Eastman Kodak Co may be kicked off the New York Stock Exchange if it cannot boost its share price over the next six months, the latest blow to the once iconic photography company that was once a blue chip stock.
The company, whose shares fell more than 80 percent in 2011, received a warning from the New York Stock Exchange notifying it its average closing price was below $1.00 for 30 straight days.
Its shares, which hovered in the $90 range in 1997, closed at 76 cents per share on Tuesday.
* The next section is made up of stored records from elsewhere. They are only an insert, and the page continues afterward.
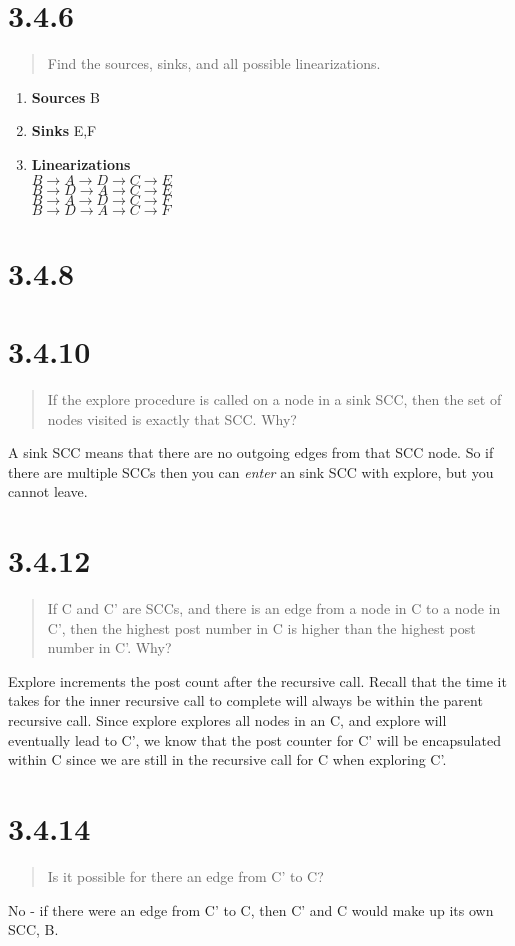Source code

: \documentclass[12pt, letterpaper, twoside]{article}
\begin{document}
\section*{3.4.6}
\begin{quote}
  Find the sources, sinks, and all possible linearizations.
\end{quote}
\begin{enumerate}
  \item \textbf{Sources}
  B
  \item \textbf{Sinks}
  E,F
  \item \textbf{Linearizations}
  \\
  $B\rightarrow{A}\rightarrow{D}\rightarrow{C}\rightarrow{E}$
  \\
  $B\rightarrow{D}\rightarrow{A}\rightarrow{C}\rightarrow{E}$
  \\
  $B\rightarrow{A}\rightarrow{D}\rightarrow{C}\rightarrow{F}$
  \\
  $B\rightarrow{D}\rightarrow{A}\rightarrow{C}\rightarrow{F}$
\end{enumerate}

\section*{3.4.8}

\section*{3.4.10}
\begin{quote}
  If the explore procedure is called on a node in a sink SCC, then the set of nodes visited is exactly that SCC.
  Why?
\end{quote}

A sink SCC means that there are no outgoing edges from that SCC node. So if there are multiple SCCs 
then you can \emph{enter} an sink SCC with explore, but you cannot leave.

\section*{3.4.12}
\begin{quote}
  If C and C' are SCCs, and there is an edge from a node in C to a node in C', then the highest post number in C is higher than the highest post number in C'. Why?
\end{quote}

Explore increments the post count after the recursive call. Recall that the time it takes for the inner recursive call to complete will always be within the parent recursive call. 
Since explore explores all nodes in an C, and explore will eventually lead to C', we know that the post counter for C' will be encapsulated within C since we are still 
in the recursive call for C when exploring C'.

\section*{3.4.14}
\begin{quote}
  Is it possible for there an edge from C' to C?
\end{quote}

No - if there were an edge from C' to C, then C' and C would make up its own SCC, B.
\end{document}
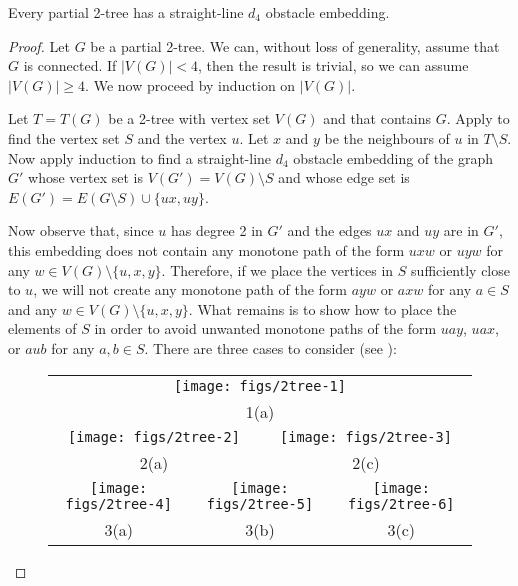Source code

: \documentclass{patmorin}
\begin{document}
\begin{thm}
  Every partial 2-tree has a straight-line $d_4$ obstacle embedding.
\end{thm}

\begin{proof}
  Let $G$ be a partial 2-tree. We can, without loss of generality, assume
  that $G$ is connected.  If $|V(G)|< 4$, then the result is trivial, so
  we can assume $|V(G)|\ge 4$.  We now proceed by induction on $|V(G)|$.

  Let $T=T(G)$ be a 2-tree with vertex set $V(G)$ and that contains $G$.
  Apply  to find the vertex set $S$ and the vertex $u$.
  Let $x$ and $y$ be the neighbours of $u$ in $T\setminus S$. Now apply
  induction to find a straight-line $d_4$ obstacle embedding of the
  graph $G'$ whose vertex set is $V(G')=V(G)\setminus S$ and whose edge
  set is $E(G')=E(G\setminus S)\cup\{ux,uy\}$.

  Now observe that, since $u$ has degree 2 in $G'$ and the edges $ux$
  and $uy$ are in $G'$, this embedding does not contain any monotone path
  of the form $uxw$ or $uyw$ for any $w\in V(G)\setminus\{u,x,y\}$.
  Therefore, if we place the vertices in $S$ sufficiently close to $u$,
  we will not create any monotone path of the form $ayw$ or $axw$ for
  any $a\in S$ and any $w\in V(G)\setminus \{u,x,y\}$.  What remains
  is to show how to place the elements of $S$ in order to avoid unwanted
  monotone paths of the form $uay$, $uax$, or $aub$ for any $a,b\in S$.
  There are three cases to consider (see ):

  \begin{figure}
    \begin{tabular}{cccccc}
       \multicolumn{6}{c}{\texttt{[image: figs/2tree-1]}} \\
       \multicolumn{6}{c}{1(a)} \\
       \multicolumn{3}{c}{\texttt{[image: figs/2tree-2]}} & 
       \multicolumn{3}{c}{\texttt{[image: figs/2tree-3]}} \\
       \multicolumn{3}{c}{2(a)} &
       \multicolumn{3}{c}{2(c)} \\
       \multicolumn{2}{c}{\texttt{[image: figs/2tree-4]}} &
       \multicolumn{2}{c}{\texttt{[image: figs/2tree-5]}} &
       \multicolumn{2}{c}{\texttt{[image: figs/2tree-6]}} \\
       \multicolumn{2}{c}{3(a)} &
       \multicolumn{2}{c}{3(b)} &
       \multicolumn{2}{c}{3(c)} 
    \end{tabular}
  \end{figure}
  

\end{proof}
\end{document}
Kodak was a member of the Dow Jones Industrial Average from 1930 until 2004.
Kodak warned in the statement it may not be able to meet the New York Stock Exchange's listing requirements "given the liquidity challenges confronting the company and the recent market experience with our listed securities."
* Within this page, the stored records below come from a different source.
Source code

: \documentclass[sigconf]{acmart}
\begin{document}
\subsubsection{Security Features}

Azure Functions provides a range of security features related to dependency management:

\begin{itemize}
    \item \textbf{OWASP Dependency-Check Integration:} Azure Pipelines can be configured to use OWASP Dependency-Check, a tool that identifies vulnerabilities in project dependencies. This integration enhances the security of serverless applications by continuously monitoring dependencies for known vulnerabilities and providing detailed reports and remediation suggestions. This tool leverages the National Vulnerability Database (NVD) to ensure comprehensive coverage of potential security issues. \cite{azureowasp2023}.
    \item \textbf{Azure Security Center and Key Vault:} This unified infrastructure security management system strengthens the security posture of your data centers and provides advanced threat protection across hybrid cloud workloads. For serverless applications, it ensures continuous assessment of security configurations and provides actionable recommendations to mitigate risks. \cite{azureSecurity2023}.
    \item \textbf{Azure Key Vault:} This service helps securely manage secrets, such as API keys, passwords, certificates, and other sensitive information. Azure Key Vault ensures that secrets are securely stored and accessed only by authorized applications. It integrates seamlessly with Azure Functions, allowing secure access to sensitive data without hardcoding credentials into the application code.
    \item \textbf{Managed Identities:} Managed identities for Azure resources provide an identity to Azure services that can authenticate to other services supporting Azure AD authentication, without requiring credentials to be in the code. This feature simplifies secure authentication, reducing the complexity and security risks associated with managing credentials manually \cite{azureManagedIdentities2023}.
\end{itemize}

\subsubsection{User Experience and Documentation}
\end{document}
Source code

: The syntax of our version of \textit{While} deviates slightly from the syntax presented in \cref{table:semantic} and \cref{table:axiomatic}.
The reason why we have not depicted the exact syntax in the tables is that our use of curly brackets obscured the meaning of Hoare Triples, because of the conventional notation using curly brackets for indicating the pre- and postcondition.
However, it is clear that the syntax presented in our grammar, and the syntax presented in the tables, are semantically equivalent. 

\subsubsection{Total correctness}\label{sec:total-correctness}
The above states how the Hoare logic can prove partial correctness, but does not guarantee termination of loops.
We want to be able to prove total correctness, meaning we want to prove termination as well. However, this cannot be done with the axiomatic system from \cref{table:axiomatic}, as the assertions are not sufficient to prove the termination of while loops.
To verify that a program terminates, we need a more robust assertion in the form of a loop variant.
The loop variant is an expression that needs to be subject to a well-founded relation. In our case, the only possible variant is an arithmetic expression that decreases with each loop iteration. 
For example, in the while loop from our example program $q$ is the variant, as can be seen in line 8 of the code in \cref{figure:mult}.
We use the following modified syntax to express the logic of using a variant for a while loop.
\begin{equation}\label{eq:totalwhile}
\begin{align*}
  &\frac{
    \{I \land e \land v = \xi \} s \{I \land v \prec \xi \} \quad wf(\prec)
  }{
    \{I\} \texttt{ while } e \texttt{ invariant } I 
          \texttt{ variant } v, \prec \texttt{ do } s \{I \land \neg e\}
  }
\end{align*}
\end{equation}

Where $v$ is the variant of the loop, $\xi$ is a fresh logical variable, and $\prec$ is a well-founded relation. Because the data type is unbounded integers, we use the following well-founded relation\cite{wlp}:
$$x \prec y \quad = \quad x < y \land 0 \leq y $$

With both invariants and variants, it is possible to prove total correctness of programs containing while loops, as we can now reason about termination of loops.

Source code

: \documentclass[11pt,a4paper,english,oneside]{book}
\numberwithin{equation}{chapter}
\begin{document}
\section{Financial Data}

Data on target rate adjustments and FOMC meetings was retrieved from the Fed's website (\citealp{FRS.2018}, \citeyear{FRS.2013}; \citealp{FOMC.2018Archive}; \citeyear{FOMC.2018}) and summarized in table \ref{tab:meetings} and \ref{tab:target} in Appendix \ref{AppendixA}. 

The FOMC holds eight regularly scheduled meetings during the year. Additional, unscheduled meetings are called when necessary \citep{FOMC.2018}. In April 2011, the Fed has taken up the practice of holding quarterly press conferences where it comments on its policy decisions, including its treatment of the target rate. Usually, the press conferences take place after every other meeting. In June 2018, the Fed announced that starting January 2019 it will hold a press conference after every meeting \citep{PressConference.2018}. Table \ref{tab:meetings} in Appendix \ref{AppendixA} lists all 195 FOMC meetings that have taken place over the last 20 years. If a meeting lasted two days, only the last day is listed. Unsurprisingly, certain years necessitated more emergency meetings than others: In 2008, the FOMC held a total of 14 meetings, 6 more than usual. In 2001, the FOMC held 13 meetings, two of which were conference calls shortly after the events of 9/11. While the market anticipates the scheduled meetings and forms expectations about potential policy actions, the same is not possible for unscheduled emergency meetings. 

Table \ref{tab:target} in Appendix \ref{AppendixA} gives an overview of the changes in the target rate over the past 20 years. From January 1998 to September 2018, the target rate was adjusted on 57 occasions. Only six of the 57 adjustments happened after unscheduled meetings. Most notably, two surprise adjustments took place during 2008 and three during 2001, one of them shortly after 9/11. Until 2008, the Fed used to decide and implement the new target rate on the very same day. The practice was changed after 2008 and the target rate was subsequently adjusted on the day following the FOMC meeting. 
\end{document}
In order to stay on the exchange, Kodak has six months to have a closing share price of at least $1.00 on the last trading day of any calendar month and have an average closing price of at least $1.00 over the 30 trading-days prior to that.
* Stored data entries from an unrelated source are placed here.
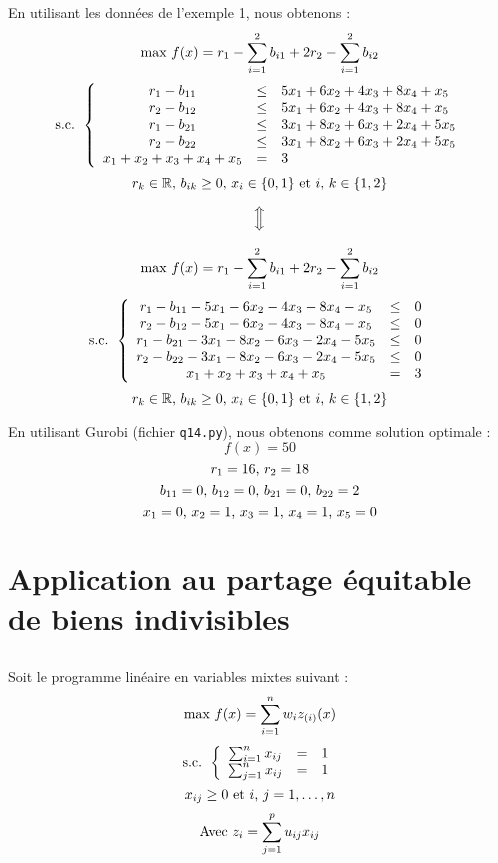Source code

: \documentclass{article}
\begin{document}
En utilisant les données de l'exemple 1, nous obtenons :
$$\textmd{max }f(x)= r_1 - \sum_{i=1}^{2}b_{i1} + 2r_2 - \sum_{i=1}^{2}b_{i2}$$
$$
\textmd{s.c. }
\left \{
\begin{array}{c c l}
  r_1 - b_{11} & \leq & 5x_1+ 6x_2+ 4x_3+ 8x_4+x_5 \\
  r_2 - b_{12} & \leq & 5x_1+ 6x_2+ 4x_3+ 8x_4+x_5 \\
  r_1 - b_{21} & \leq & 3x_1+ 8x_2+ 6x_3+ 2x_4+ 5x_5 \\
  r_2 - b_{22} & \leq & 3x_1+ 8x_2+ 6x_3+ 2x_4+ 5x_5 \\
  x_1 + x_2 + x_3 + x_4 + x_5 & = & 3
\end{array}
\right .
$$
$$r_k \in \mathbb{R}\textmd{, }b_{ik} \geq 0\textmd{, }x_i \in \{0,1\} \textmd{ et }i\textmd{, }k\in\{1, 2\}$$

$$\Big\Updownarrow$$

$$\textmd{max }f(x)= r_1 - \sum_{i=1}^{2}b_{i1} + 2r_2 - \sum_{i=1}^{2}b_{i2}$$
$$
\textmd{s.c. }
\left \{
\begin{array}{c c l}
  r_1 - b_{11} - 5x_1- 6x_2- 4x_3- 8x_4- x_5 & \leq & 0 \\
  r_2 - b_{12} - 5x_1- 6x_2- 4x_3- 8x_4- x_5& \leq & 0 \\
  r_1 - b_{21} - 3x_1- 8x_2- 6x_3- 2x_4- 5x_5& \leq & 0 \\
  r_2 - b_{22} - 3x_1- 8x_2- 6x_3- 2x_4- 5x_5& \leq & 0 \\
  x_1 + x_2 + x_3 + x_4 + x_5 & = & 3
\end{array}
\right .
$$
$$r_k \in \mathbb{R} \textmd{, }b_{ik} \geq 0\textmd{, }x_i \in \{0,1\} \textmd{ et }i\textmd{, }k\in\{1, 2\}$$

En utilisant Gurobi (fichier \texttt{q14.py}), nous obtenons comme solution optimale :
$$f(x) = 50$$
$$r_1 = 16 \textmd{, }r_2 = 18$$
$$b_{11} = 0\textmd{, }b_{12} = 0\textmd{, }b_{21} = 0\textmd{, }b_{22} = 2$$
$$x_1 = 0\textmd{, }x_2 = 1\textmd{, }x_3 = 1\textmd{, }x_4 = 1\textmd{, }x_5 = 0$$


\section{Application au partage équitable de biens indivisibles}
\subsection{} Soit le programme linéaire en variables mixtes suivant :
$$\textmd{max } f(x) = \sum_{i=1}^nw_iz_{(i)}(x)$$
$$
\textmd{s.c. }
\left \{
\begin{array}{c c l}
  \sum_{i=1}^n x_{ij} & = & 1 \\
  \sum_{j=1}^n x_{ij} & = & 1
\end{array}
\right .
$$
$$x_{ij} \geq 0 \textmd{ et } i\textmd{, }j = 1,\ldots,n$$
$$\textmd{Avec } z_i = \sum_{j=1}^{p}u_{ij}x_{ij}$$
\end{document}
A Kodak spokesman said he had no further comment on Tuesday beyond the statement.
The photography giant, which had $862 million in cash at the end of September, down from $1.4 billion a year earlier, warned in November it might not survive 2012 if it cannot find $500 million in new debt or sell patents.
In late December, the company announced the resignation of three directors, including two representatives of private equity firm KKR & Co and a professor from the University of California, leading some industry experts to speculate a Chapter 11 filing was imminent.